Below are entries. Copy exactly the lines running from the line that holds "## 📈 Git Hub Statistics" to the line that holds "- 🔭 I’m currently working on ...", with both ends included.
· · · · · · ·
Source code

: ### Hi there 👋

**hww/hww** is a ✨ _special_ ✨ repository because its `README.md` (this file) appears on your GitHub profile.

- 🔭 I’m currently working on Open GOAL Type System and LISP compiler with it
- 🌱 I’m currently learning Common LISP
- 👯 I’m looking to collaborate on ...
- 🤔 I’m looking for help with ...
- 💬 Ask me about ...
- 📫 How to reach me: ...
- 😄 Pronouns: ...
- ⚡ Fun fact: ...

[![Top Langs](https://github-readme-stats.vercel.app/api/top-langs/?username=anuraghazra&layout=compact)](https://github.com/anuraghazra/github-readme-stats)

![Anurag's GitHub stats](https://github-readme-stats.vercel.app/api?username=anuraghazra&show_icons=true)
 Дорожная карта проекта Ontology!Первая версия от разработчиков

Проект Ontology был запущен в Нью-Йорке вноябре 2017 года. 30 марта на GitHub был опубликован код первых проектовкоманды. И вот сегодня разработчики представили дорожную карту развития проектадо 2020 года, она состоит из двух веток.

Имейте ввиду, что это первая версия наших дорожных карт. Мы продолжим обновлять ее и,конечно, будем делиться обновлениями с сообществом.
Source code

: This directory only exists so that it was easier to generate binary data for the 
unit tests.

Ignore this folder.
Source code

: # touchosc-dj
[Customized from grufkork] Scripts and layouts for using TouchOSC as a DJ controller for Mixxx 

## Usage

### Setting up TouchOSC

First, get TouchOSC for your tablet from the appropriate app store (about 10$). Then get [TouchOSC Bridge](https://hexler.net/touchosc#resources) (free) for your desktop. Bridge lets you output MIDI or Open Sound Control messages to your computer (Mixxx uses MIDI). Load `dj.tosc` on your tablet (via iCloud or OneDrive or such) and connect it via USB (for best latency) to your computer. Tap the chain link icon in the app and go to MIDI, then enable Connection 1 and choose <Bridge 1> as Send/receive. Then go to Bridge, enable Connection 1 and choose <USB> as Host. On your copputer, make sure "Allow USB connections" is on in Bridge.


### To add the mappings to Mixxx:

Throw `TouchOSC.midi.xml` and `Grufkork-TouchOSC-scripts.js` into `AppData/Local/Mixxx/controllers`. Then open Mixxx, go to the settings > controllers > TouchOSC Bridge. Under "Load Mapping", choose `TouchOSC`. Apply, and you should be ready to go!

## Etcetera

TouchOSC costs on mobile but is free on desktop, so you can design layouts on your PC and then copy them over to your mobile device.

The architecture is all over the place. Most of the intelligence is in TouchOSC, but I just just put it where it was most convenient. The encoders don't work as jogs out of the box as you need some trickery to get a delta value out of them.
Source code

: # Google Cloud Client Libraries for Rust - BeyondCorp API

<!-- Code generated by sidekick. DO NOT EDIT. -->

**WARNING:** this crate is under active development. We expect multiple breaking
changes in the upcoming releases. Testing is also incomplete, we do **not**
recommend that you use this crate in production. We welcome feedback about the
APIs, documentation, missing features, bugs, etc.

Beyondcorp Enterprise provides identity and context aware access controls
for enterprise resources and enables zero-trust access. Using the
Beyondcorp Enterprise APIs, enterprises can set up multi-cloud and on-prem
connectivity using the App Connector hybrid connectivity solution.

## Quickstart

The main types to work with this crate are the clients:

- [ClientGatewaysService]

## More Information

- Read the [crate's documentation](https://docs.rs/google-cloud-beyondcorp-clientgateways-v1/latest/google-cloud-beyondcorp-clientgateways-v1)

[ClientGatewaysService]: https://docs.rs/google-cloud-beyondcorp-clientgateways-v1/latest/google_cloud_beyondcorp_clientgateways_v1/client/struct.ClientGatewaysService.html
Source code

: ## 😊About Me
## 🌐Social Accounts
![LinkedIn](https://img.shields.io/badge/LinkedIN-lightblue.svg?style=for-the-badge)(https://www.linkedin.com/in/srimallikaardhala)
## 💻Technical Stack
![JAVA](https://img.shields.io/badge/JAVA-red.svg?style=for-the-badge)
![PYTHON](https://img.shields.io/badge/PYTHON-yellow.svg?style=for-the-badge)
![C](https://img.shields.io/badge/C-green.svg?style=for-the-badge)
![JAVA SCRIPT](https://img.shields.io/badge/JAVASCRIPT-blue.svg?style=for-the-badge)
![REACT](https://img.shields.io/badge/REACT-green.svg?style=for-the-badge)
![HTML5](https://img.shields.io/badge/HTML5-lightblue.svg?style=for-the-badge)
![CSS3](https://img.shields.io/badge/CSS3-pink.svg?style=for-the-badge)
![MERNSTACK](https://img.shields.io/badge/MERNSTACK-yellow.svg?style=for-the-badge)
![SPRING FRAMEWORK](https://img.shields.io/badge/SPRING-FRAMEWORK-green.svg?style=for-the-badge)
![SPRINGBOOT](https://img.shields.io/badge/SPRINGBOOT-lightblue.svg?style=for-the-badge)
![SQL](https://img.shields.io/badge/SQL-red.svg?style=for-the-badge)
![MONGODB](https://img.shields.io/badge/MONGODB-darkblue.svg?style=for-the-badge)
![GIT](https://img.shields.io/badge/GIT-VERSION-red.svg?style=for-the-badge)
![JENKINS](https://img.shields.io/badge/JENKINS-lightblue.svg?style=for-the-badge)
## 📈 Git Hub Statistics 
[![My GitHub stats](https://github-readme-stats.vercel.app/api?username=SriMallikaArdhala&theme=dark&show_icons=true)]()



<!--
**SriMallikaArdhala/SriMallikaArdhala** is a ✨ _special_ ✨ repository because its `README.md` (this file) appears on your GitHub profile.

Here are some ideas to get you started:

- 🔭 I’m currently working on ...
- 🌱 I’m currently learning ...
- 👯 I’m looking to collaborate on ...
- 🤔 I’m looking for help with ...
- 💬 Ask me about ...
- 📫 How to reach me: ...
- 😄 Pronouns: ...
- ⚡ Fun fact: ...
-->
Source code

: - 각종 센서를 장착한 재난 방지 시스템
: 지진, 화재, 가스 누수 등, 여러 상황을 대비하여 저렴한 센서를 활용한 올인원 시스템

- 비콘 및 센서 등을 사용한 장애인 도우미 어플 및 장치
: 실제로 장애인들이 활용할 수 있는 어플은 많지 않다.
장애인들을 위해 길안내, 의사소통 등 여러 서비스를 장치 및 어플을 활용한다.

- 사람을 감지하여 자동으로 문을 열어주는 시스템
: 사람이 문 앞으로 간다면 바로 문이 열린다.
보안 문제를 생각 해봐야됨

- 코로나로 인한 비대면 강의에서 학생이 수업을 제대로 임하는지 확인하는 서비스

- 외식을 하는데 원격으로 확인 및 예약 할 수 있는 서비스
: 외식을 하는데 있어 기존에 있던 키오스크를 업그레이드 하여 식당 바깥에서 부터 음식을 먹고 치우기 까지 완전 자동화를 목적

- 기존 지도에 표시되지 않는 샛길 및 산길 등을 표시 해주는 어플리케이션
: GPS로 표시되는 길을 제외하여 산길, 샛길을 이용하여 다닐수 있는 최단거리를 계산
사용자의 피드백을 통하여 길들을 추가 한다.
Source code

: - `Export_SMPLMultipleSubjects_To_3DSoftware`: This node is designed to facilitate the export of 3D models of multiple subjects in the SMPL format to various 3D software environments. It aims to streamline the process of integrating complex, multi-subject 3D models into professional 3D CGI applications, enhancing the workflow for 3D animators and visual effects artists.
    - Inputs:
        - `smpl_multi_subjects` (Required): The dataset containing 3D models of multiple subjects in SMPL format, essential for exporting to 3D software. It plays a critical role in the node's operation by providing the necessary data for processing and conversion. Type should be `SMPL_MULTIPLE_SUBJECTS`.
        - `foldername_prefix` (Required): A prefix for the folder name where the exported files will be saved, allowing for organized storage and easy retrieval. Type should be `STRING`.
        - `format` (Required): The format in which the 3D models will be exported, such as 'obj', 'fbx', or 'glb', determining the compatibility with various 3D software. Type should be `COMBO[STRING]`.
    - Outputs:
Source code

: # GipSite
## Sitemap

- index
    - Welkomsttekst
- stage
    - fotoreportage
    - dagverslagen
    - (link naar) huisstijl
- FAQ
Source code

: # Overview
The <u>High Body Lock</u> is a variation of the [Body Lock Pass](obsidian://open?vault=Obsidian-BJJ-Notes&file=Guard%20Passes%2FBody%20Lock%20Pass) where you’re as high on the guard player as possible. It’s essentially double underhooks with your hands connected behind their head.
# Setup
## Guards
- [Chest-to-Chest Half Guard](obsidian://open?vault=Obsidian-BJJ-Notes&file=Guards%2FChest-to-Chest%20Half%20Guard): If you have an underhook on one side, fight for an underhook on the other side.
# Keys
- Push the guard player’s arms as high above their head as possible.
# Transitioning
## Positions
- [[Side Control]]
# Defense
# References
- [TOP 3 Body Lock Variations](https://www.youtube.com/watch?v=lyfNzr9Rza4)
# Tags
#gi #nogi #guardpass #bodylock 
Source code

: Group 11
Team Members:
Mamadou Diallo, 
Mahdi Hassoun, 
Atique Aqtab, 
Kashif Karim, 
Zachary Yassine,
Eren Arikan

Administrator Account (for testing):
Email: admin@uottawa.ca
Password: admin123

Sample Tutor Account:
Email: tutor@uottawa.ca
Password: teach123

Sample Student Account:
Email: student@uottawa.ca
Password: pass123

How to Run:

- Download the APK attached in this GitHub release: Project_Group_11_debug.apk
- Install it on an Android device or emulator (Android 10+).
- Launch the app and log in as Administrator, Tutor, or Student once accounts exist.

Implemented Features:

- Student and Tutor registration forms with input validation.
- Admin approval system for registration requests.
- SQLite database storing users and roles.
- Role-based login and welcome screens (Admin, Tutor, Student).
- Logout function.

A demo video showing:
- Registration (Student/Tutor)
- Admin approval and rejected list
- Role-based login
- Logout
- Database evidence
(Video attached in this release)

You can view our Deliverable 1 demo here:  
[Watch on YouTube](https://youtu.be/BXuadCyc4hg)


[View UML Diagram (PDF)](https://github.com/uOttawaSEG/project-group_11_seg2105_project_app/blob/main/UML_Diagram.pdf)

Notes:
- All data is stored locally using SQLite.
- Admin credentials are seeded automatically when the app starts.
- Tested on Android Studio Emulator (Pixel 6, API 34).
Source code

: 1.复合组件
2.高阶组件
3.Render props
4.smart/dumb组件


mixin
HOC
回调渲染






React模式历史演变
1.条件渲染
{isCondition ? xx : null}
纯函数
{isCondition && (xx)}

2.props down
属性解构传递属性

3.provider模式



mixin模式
· · · · · · ·
## OUTPUT BELOW
## 📈 Git Hub Statistics 
[![My GitHub stats](https://github-readme-stats.vercel.app/api?username=SriMallikaArdhala&theme=dark&show_icons=true)]()



<!--
**SriMallikaArdhala/SriMallikaArdhala** is a ✨ _special_ ✨ repository because its `README.md` (this file) appears on your GitHub profile.

Here are some ideas to get you started:

- 🔭 I’m currently working on ...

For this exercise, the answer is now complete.